Mexico has extradited a former state governor to the US to face charges of helping a cartel smuggling cocaine through the resort of Cancun en route to the US market.
Mario Villanueva, who was governor of the Caribbean state of Quintana Roo from 1993 to 1999, was turned over to US authorities on Saturday at the international airport in Toluca, a city near the Mexican capital, the federal Attorney General’s Office said in a statement.
Villanueva is the first former governor to be extradited to the US on drug charges.
PHOTO: EPA
He is charged in New York federal court with aiding the Juarez cartel smuggle hundreds of tonnes of Colombian cocaine to the US via Cancun. US prosecutors have said Villanueva received US$500,000 for each of several shipments he aided.
Villanueva is the 326th criminal suspect Mexico has extradited to the US under the government of Mexican President Felipe Calderon, which has stepped up the extradition process as the two countries intensify cooperation in the fight against drug trafficking.
Villanueva allegedly helped the Juarez cartel when it was headed by Amado Carillo Fuentes, one of Mexico’s top drug kingpins until he died in 1997 while undergoing plastic surgery.

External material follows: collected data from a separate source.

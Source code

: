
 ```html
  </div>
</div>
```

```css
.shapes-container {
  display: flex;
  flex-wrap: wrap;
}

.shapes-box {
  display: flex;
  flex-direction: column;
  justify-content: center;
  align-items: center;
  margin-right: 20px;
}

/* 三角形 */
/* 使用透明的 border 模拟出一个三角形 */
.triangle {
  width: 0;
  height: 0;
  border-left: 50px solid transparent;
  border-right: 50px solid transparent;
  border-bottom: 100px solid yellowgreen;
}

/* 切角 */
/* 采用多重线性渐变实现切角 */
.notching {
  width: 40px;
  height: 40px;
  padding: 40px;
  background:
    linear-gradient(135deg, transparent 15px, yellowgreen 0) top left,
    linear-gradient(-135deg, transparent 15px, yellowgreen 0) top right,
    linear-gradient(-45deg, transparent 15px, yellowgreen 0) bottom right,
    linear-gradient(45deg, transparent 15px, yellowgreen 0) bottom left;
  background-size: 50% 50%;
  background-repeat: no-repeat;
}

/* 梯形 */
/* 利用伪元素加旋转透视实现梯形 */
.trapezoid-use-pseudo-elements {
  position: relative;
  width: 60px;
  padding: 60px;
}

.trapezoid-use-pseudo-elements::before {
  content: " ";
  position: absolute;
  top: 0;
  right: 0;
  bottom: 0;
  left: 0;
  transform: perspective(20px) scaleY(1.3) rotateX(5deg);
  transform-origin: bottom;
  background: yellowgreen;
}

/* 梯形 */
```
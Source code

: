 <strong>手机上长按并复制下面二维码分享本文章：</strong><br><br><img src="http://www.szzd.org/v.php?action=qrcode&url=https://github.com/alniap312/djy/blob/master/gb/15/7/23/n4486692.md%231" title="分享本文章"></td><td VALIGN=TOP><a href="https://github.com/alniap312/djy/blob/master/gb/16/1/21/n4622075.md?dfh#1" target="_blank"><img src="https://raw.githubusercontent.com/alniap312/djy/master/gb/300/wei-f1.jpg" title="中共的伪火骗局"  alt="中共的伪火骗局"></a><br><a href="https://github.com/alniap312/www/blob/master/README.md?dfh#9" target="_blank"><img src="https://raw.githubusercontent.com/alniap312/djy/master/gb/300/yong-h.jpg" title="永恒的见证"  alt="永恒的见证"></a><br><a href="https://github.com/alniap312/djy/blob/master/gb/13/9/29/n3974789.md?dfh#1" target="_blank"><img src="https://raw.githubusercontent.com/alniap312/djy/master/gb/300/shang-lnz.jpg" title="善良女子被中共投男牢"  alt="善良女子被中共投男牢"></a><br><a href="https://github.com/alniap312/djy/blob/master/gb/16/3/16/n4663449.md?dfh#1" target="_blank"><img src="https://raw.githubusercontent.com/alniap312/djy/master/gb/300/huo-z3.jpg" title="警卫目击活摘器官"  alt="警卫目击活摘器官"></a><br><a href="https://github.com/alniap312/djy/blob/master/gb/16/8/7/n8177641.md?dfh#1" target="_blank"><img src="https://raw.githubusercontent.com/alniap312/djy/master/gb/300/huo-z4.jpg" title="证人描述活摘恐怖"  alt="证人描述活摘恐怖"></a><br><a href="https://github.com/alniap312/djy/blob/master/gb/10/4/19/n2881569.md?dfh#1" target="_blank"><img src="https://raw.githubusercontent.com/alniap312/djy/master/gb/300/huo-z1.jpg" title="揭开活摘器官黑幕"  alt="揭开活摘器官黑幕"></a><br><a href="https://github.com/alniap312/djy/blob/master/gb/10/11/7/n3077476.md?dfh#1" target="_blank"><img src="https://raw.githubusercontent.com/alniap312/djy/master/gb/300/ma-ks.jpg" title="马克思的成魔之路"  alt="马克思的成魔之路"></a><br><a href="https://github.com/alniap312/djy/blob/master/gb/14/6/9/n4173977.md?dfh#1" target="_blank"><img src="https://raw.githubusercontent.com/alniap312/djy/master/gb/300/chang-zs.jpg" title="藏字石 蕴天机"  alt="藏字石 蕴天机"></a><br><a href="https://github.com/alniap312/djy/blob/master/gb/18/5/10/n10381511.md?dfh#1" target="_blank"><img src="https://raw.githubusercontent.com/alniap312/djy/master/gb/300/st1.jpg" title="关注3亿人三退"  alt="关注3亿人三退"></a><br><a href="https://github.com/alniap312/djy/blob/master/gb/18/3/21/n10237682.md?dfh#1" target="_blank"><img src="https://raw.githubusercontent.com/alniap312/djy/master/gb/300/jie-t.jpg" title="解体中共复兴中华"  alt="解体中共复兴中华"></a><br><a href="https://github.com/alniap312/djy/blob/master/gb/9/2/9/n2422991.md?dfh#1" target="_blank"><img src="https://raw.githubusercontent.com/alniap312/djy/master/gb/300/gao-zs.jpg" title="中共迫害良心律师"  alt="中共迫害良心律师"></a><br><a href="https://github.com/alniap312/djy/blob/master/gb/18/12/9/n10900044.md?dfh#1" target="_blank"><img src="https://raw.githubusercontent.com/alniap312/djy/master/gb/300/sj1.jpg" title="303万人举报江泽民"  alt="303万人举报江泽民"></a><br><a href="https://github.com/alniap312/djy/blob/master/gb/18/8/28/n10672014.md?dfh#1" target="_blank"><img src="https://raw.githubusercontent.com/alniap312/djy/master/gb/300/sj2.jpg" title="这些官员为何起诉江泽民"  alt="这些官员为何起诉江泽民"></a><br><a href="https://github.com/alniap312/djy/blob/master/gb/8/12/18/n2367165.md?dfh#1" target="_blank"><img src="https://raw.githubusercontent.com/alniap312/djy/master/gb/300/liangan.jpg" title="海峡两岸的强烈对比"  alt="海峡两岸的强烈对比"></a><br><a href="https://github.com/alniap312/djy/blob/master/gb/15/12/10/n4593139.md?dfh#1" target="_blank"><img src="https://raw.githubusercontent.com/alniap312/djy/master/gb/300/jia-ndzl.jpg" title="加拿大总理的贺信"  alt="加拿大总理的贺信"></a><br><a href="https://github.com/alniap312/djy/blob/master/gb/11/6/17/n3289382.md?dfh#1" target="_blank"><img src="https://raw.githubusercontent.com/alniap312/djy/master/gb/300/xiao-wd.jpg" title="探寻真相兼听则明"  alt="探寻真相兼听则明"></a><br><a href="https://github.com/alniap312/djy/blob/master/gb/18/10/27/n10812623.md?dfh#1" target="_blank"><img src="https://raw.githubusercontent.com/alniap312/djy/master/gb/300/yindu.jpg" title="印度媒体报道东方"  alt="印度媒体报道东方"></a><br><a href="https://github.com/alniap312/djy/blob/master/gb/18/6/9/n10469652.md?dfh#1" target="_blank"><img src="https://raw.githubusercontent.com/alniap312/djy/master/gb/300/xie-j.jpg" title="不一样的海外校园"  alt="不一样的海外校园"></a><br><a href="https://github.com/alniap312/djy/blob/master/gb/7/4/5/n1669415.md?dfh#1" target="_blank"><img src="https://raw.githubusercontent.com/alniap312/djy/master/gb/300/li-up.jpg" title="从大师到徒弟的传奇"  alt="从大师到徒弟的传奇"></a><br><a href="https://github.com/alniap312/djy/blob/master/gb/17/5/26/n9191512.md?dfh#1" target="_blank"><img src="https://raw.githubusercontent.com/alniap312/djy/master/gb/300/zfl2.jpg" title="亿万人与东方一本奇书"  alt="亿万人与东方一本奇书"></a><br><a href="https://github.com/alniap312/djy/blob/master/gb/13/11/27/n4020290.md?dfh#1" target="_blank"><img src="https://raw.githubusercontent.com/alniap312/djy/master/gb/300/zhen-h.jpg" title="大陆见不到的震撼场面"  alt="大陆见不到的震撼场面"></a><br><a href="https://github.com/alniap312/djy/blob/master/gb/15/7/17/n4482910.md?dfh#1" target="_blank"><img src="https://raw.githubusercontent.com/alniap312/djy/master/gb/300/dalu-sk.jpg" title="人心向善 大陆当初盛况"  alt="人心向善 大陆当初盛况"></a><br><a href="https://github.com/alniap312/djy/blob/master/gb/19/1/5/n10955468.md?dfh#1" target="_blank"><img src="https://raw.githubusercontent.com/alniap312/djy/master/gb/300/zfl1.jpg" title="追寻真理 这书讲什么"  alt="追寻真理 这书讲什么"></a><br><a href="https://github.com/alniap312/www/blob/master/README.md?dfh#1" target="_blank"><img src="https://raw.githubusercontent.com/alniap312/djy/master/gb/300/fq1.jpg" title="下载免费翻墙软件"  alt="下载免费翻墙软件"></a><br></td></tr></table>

Villanueva “gave orders to allow shipments of cocaine to be unloaded and stored in ranches in Quintana Roo, to be later sent to the neighboring country by land or air,” the Attorney General’s office said.
He had been fighting extradition to the US for years.
He disappeared two weeks before his term ended in 1999 after learning that Mexican authorities were seeking his arrest on drug trafficking charges. He spent two years in hiding before he was arrested in Cancun in 2001.
Villanueva, who belonged to the Institutional Revolutionary Party that ruled Mexico for 71 years until 2000, was convicted of money laundering charges and sentenced to six years in prison. He was released in 2007 but was immediately re-arrested on the US extradition request.
In 2008, a Mexican court sentenced him to 36 years for fomenting drug trafficking, overturning the earlier ruling that had convicted him of money laundering but cleared him of drug smuggling and organized crime charges.
In the past, few top drug suspects were extradited to the US because they argued they should face justice first in Mexico but Calderon has shown greater willingness to extradite suspects since taking office in 2006.
Villanueva’s extradition “shows the close collaboration between Mexico and the government of the US in the fight against crime, ensuring that our national territory does not become a refuge for fugitives of justice,” the Attorney General’s office said.